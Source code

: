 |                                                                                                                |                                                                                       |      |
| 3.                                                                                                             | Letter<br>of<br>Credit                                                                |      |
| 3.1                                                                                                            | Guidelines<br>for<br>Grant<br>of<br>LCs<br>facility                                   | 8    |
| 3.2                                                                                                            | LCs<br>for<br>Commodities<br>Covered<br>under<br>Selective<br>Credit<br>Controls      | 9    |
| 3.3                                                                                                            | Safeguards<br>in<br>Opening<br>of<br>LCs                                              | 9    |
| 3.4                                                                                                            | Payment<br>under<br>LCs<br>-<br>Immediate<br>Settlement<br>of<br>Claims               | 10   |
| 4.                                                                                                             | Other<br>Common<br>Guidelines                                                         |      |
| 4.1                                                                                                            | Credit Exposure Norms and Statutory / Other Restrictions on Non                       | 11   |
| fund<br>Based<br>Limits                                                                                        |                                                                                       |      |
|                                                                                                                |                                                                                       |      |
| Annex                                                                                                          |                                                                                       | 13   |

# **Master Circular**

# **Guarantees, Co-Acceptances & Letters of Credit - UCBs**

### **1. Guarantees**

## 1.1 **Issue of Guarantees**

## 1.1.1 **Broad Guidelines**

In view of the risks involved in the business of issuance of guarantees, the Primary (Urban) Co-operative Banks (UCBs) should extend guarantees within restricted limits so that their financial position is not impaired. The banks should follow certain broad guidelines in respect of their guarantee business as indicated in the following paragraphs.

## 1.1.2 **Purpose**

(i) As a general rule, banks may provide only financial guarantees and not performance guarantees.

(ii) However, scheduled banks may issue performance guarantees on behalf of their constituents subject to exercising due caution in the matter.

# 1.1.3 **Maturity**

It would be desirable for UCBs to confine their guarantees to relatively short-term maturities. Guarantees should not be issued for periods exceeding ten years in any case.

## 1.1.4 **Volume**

▬▬▬▬▬▬▬▬▬▬

The whole listing above should be copied out exactly, line by line.

Source code

: |                                                                                                                |                                                                                       |      |
| 3.                                                                                                             | Letter<br>of<br>Credit                                                                |      |
| 3.1                                                                                                            | Guidelines<br>for<br>Grant<br>of<br>LCs<br>facility                                   | 8    |
| 3.2                                                                                                            | LCs<br>for<br>Commodities<br>Covered<br>under<br>Selective<br>Credit<br>Controls      | 9    |
| 3.3                                                                                                            | Safeguards<br>in<br>Opening<br>of<br>LCs                                              | 9    |
| 3.4                                                                                                            | Payment<br>under<br>LCs<br>-<br>Immediate<br>Settlement<br>of<br>Claims               | 10   |
| 4.                                                                                                             | Other<br>Common<br>Guidelines                                                         |      |
| 4.1                                                                                                            | Credit Exposure Norms and Statutory / Other Restrictions on Non                       | 11   |
| fund<br>Based<br>Limits                                                                                        |                                                                                       |      |
|                                                                                                                |                                                                                       |      |
| Annex                                                                                                          |                                                                                       | 13   |

# **Master Circular**

# **Guarantees, Co-Acceptances & Letters of Credit - UCBs**

### **1. Guarantees**

## 1.1 **Issue of Guarantees**

## 1.1.1 **Broad Guidelines**

In view of the risks involved in the business of issuance of guarantees, the Primary (Urban) Co-operative Banks (UCBs) should extend guarantees within restricted limits so that their financial position is not impaired. The banks should follow certain broad guidelines in respect of their guarantee business as indicated in the following paragraphs.

## 1.1.2 **Purpose**

(i) As a general rule, banks may provide only financial guarantees and not performance guarantees.

(ii) However, scheduled banks may issue performance guarantees on behalf of their constituents subject to exercising due caution in the matter.

# 1.1.3 **Maturity**

It would be desirable for UCBs to confine their guarantees to relatively short-term maturities. Guarantees should not be issued for periods exceeding ten years in any case.

## 1.1.4 **Volume**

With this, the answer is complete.